Time for my totally unscientific bit. I stand by my prediction that the study will be withdrawn or corrected. I don't know much about statistics* but I know something about history, military history in particular. A hundred thousand is just way too high. That's big war stuff and this is a little war.

I do not, of course, expect anyone on this earth to believe the Lancet study must be wrong because Natalie's gut feeling says so. (Or because Natalie's husband, the War Studies Guy, says so too.) For all that, my argument is not as irrational as it first appears. There are many fields - ironically, medicine among them - where even world experts intuit first and back it up afterwards. A "nose", antique dealers call it.

*Here's an odd thought, not intended to be contentious. I have A-Levels in Mathematics and Further Mathematics and also did some statistics as part of a degree in Physics. Hence I probably do know more statistics than 99% of the population. But I still say "I don't know much about statistics" and mean it. Complicated world out there.



 
Just read Joyce Lee Malcolm.
Legislation in Oklahoma which allowed the home-owner to use force no matter how slight the threat has reduced burglary by nearly half since it was passed 15 years ago. What British police condemn as "vigilante" behaviour has produced an American burglary rate less than half the English rate. And, while 53 per cent of English burglaries occur when someone is at home, only 13 per cent do in America, where burglars admit to fearing armed home-owners more than the police. Violent crime in the US is at a 30-year low.

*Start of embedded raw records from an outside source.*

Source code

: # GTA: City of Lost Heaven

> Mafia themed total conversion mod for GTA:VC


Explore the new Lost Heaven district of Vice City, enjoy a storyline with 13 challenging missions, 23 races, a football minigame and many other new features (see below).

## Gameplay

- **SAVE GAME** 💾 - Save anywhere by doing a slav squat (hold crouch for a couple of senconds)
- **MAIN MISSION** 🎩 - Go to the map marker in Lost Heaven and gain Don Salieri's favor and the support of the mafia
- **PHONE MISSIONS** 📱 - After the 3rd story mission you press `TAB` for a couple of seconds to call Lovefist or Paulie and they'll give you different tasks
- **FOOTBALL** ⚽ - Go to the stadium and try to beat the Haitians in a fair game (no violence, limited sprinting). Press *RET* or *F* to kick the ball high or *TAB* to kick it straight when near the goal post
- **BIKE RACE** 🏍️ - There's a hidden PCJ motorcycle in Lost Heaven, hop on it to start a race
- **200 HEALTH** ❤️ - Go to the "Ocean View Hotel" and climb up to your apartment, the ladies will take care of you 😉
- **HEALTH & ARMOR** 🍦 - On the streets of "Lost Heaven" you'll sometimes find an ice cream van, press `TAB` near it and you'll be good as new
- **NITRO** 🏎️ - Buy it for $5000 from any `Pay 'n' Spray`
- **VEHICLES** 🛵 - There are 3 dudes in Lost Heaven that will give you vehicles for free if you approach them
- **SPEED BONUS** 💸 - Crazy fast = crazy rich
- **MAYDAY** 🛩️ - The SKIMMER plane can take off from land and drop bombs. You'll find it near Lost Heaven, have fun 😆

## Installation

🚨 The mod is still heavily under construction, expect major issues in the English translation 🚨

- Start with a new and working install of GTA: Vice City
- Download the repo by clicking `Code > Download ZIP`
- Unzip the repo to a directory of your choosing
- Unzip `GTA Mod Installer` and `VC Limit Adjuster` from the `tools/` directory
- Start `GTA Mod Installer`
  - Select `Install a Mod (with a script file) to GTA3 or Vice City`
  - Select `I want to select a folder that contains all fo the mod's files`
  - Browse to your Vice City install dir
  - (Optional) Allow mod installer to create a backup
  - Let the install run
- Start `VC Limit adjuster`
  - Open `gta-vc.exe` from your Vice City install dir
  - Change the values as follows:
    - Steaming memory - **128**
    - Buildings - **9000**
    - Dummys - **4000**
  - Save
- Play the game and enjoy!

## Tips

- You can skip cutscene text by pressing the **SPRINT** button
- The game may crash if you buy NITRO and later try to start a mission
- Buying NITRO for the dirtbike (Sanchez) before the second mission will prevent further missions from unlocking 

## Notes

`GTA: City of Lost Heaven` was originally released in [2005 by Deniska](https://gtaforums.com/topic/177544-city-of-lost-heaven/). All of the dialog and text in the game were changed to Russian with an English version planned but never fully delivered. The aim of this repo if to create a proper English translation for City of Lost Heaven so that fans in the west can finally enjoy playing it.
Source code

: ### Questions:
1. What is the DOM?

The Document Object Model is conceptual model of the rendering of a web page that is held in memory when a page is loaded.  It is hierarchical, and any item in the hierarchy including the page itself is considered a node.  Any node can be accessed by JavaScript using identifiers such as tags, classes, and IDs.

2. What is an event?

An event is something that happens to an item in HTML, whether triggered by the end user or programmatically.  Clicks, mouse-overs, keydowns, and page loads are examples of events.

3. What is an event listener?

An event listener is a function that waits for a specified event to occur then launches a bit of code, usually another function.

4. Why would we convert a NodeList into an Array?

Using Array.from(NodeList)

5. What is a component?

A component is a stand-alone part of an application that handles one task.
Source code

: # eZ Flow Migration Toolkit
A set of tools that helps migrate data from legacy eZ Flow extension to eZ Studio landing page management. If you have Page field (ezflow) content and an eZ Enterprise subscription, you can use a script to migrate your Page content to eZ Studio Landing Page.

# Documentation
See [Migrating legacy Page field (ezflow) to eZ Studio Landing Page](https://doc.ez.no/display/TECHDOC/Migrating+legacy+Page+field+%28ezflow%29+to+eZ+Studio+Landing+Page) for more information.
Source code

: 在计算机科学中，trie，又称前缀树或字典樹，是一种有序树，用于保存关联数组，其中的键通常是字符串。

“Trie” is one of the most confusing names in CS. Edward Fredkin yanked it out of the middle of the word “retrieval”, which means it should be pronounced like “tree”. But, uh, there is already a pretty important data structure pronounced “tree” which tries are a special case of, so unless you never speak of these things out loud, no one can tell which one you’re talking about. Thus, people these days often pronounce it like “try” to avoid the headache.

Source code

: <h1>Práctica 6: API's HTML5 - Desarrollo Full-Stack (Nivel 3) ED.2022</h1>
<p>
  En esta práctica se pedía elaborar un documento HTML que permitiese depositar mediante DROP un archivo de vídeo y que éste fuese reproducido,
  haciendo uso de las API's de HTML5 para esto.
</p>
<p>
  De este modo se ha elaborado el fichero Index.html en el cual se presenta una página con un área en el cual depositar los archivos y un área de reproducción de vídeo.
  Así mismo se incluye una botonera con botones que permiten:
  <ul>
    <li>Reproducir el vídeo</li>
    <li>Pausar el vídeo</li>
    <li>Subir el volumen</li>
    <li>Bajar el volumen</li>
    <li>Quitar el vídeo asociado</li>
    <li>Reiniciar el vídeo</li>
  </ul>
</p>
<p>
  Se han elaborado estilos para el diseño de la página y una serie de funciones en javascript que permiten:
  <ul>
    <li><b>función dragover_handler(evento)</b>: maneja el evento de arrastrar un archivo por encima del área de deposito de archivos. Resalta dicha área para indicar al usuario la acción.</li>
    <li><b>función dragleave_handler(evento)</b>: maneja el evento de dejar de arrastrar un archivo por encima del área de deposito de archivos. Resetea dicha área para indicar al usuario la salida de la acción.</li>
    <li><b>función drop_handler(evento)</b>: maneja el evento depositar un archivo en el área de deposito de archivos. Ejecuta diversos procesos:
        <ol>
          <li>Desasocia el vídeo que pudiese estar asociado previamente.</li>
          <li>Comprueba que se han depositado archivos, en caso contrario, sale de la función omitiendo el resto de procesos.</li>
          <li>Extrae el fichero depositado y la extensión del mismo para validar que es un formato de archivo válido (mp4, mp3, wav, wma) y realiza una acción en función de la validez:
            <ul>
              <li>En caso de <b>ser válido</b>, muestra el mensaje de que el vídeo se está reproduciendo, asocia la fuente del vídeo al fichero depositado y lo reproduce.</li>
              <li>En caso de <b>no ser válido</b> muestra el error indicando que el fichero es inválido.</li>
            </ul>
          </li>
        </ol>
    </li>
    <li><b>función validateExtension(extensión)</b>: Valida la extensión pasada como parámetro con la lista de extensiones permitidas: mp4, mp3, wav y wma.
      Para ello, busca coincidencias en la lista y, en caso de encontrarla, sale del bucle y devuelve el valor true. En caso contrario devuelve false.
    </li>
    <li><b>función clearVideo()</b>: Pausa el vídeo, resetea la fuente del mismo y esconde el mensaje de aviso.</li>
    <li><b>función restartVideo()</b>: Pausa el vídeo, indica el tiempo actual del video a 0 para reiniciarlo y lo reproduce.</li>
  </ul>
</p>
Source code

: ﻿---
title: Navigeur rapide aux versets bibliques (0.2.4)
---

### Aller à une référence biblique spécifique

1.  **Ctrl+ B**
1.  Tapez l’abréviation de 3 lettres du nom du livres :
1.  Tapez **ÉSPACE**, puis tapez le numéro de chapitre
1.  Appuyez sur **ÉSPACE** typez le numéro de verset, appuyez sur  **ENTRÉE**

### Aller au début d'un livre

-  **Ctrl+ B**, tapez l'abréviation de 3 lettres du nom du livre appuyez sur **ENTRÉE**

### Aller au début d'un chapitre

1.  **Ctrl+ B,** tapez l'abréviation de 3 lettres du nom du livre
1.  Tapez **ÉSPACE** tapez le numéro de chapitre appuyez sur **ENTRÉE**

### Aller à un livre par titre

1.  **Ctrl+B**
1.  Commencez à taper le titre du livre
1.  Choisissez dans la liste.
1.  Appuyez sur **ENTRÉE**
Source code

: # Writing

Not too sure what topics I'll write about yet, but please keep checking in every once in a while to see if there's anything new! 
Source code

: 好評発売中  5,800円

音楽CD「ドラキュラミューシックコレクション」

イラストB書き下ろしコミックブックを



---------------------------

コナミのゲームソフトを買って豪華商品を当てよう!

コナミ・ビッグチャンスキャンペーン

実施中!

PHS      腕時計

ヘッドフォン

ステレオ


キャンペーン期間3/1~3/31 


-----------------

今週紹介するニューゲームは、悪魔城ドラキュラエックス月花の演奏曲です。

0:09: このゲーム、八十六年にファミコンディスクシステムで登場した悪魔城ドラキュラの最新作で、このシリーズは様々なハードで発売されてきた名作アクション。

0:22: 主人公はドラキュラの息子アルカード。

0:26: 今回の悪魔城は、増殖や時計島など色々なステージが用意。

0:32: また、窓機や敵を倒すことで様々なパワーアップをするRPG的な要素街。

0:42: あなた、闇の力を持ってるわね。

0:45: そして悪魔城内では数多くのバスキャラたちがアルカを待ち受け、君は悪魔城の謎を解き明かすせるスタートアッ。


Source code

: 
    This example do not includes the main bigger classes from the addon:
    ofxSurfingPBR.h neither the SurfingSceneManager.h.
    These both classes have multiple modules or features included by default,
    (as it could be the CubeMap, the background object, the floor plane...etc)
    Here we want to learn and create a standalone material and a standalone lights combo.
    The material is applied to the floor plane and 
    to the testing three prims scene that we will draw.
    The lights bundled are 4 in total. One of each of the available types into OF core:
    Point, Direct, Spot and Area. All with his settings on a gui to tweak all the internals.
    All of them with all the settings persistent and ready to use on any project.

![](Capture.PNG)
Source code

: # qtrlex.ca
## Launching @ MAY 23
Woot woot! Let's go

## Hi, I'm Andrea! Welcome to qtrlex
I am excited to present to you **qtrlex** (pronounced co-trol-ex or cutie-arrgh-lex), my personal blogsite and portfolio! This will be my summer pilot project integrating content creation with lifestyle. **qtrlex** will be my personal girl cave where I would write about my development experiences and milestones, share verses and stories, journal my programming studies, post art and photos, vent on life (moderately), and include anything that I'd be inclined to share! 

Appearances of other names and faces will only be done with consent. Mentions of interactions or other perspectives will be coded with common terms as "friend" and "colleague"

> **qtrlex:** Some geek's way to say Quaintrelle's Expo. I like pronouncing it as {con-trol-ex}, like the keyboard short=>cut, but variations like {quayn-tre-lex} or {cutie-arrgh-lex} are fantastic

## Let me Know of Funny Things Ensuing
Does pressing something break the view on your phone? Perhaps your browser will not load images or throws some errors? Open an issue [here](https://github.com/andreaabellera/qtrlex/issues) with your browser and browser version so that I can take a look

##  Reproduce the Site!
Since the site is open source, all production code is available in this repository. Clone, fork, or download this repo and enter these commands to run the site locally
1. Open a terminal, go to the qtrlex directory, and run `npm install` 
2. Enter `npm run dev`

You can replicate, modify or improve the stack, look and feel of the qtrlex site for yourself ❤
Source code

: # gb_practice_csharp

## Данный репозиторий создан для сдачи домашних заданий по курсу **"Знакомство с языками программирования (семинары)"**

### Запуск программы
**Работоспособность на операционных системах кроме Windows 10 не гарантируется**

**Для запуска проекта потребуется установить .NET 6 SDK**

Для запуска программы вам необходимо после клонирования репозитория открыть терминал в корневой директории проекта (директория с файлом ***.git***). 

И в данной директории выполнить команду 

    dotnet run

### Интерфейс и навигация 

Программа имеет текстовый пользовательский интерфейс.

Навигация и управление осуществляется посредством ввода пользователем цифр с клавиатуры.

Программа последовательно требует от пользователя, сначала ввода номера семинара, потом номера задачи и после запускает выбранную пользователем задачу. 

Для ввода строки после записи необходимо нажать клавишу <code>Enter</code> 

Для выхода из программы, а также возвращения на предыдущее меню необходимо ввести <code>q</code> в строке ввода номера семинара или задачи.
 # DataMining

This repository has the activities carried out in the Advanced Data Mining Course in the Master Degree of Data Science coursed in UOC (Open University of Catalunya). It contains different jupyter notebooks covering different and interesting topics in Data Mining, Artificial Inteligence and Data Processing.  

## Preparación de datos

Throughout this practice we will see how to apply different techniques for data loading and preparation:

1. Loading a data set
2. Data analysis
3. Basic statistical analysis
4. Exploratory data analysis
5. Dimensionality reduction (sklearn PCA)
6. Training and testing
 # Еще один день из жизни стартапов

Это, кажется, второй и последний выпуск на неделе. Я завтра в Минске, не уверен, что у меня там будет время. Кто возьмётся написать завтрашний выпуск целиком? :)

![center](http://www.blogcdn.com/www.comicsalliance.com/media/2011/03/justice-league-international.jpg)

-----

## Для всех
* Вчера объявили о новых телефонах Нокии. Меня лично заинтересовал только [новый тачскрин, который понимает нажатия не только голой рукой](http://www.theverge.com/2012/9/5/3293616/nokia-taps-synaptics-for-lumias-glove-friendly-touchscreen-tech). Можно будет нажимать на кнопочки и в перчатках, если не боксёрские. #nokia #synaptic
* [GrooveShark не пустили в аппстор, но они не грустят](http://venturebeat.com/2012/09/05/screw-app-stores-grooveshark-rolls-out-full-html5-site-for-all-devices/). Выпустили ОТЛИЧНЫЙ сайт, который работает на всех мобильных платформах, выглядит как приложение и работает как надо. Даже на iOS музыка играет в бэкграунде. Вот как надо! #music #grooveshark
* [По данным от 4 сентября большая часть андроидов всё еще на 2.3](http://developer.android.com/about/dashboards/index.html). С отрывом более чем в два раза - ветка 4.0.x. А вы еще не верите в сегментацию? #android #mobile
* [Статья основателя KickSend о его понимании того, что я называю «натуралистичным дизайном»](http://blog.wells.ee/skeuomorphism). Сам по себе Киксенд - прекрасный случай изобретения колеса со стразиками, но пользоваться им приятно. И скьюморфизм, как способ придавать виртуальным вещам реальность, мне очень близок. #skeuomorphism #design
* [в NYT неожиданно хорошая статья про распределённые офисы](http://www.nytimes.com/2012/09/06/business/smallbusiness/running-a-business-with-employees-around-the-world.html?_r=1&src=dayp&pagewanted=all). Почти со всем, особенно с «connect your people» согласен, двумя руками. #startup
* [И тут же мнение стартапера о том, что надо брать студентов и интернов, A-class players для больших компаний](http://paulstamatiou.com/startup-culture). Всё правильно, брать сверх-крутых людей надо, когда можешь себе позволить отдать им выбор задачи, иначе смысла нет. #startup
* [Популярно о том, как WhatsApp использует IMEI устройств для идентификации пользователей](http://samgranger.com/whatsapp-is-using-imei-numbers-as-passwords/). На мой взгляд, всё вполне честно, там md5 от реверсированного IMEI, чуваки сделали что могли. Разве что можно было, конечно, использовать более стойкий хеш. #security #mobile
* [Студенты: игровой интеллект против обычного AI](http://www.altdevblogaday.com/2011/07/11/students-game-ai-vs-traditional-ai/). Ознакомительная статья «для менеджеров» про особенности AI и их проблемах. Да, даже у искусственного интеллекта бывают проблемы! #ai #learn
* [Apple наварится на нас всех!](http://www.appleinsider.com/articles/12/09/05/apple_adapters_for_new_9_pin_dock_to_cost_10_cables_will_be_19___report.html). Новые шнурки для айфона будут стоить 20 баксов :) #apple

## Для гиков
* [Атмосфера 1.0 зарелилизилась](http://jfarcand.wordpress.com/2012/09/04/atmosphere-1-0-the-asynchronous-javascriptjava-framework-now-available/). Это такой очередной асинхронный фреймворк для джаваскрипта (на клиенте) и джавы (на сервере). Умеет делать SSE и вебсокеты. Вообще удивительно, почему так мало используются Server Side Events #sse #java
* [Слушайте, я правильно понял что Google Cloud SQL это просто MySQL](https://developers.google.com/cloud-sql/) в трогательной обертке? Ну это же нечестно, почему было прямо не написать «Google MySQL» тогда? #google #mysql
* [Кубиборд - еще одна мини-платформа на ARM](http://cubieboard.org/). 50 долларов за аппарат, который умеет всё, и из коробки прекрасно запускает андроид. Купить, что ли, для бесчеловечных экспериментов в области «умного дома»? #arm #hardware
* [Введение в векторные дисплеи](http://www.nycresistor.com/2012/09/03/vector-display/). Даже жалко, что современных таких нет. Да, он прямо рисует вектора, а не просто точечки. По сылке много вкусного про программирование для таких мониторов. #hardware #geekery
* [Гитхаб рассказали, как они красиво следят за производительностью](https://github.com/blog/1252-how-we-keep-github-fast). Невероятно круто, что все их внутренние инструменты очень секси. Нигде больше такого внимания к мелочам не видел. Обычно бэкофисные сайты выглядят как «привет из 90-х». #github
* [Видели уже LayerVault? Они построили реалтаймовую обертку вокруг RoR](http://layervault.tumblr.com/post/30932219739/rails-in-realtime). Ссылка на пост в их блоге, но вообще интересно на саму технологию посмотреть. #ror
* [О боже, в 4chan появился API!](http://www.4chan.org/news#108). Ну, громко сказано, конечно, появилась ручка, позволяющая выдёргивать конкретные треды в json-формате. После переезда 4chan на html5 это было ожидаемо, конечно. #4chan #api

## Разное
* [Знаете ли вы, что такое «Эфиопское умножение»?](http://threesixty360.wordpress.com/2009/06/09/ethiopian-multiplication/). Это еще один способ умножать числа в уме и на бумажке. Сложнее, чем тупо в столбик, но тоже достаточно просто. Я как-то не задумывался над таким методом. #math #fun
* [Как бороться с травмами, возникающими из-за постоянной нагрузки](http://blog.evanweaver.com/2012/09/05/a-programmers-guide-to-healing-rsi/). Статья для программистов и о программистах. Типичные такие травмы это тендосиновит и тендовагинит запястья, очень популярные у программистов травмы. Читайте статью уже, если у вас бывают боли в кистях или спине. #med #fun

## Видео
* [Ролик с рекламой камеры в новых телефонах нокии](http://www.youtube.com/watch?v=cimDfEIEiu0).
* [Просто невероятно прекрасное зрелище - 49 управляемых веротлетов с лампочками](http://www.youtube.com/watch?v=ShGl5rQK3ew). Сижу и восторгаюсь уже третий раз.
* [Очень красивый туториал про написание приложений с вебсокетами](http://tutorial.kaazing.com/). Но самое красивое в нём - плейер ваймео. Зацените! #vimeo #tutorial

Whatever became of the Englishman's castle? He did not lose the right and means to protect himself at once. It was teased away over the course of some 80 years by governments claiming to be fighting crime, but actually fearful of revolution and disorder. When the policy began, crime was rare. For almost 500 years, until 1954, England and Wales enjoyed a declining rate of violent crime. In the last years of the 19th century, when there were no restrictions on guns, there was just one handgun homicide a year in a population of 30 million people. In 1904 there were only four armed robberies in London, then the largest city in the world.